M Delforge, H Demuynck, P Vandenberghe, G Verhoef, P Zachee, V van Duppen, P Marijnen, H Van den Berghe and MA Boogaerts

Department of Hematology, University Hospital Gasthuisberg, Leuven, Belgium.

Myelodysplastic syndromes (MDS) form a heterogeneous group of clonal hematopoietic disorders with unfavourable prognosis. Allogeneic bone marrow transplantation is the only potentially curative treatment, but remains limited to a small subgroup of younger patients with HLA- compatible donors. As autologous stem cell transplantation is currently being explored as an alternative treatment strategy for MDS, more information needs to be acquired regarding the clonal nature of the progenitor cells in these autografts. Therefore, we have analyzed the clonal patterns of highly purified hematopoietic progenitors and their mature daughter cells in mobilized peripheral blood collections produced from five female patients with high-risk MDS in complete hematologic remission.

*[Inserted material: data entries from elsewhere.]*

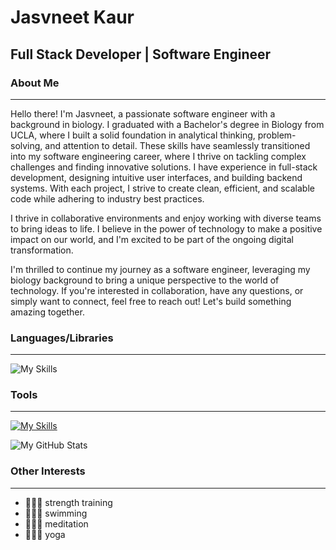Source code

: # Jasvneet Kaur

## Full Stack Developer | Software Engineer

### About Me
***

Hello there! I'm Jasvneet, a passionate software engineer with a background in biology. I graduated with a Bachelor's degree in Biology from UCLA, where I built a solid foundation in analytical thinking, problem-solving, and attention to detail. These skills have seamlessly transitioned into my software engineering career, where I thrive on tackling complex challenges and finding innovative solutions. I have experience in full-stack development, designing intuitive user interfaces, and building backend systems. With each project, I strive to create clean, efficient, and scalable code while adhering to industry best practices. 

I thrive in collaborative environments and enjoy working with diverse teams to bring ideas to life. I believe in the power of technology to make a positive impact on our world, and I'm excited to be part of the ongoing digital transformation. 


I'm thrilled to continue my journey as a software engineer, leveraging my biology background to bring a unique perspective to the world of technology. If you're interested in collaboration, have any questions, or simply want to connect, feel free to reach out! Let's build something amazing together.



### Languages/Libraries

***

![My Skills](https://skillicons.dev/icons?i=js,react,html,css,ruby,rails)


### Tools
***

[![My Skills](https://skillicons.dev/icons?i=postman,vscode,postgres,webpack,aws,mongodb,babel&theme=light)](https://skillicons.dev)



![My GitHub Stats](https://github-readme-stats.vercel.app/api/?username=Jasvneet&count_private=true&theme=tokyonight&showicons=true)


### Other Interests
***
+ 🏋🏻‍♂️ strength training
+ 🏊🏼‍♂️ swimming
+ 🧘🏻‍♀️ meditation 
+ 🙆🏻‍♀️ yoga

<!--
**Jasvneet/Jasvneet** is a ✨ _special_ ✨ repository because its `README.md` (this file) appears on your GitHub profile.

Here are some ideas to get you started:

- 🔭 I’m currently working on ...
- 🌱 I’m currently learning ...
- 👯 I’m looking to collaborate on ...
- 🤔 I’m looking for help with ...
- 💬 Ask me about ...
- 📫 How to reach me: ...
- 😄 Pronouns: ...
- ⚡ Fun fact: ...
-->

X-chromosome activation patterns of flow-sorted immature (CD34 + 38low, CD34 + 33low) and committed (CD34 + 38high, CD34 + 33high) progenitors were studied with the polymerase chain reaction-based HUMARA assay. In four patients, a polyclonal remission was shown in all stem cell subpopulations and their mature daughter cells whereas one patient was found to remain skewed in all fractions, except T lymphocytes. This study provides strong evidence that polyclonal immature hematopoietic progenitors can be mobilized and harvested in patients high-risk MDS after treatment with high-dose chemotherapy.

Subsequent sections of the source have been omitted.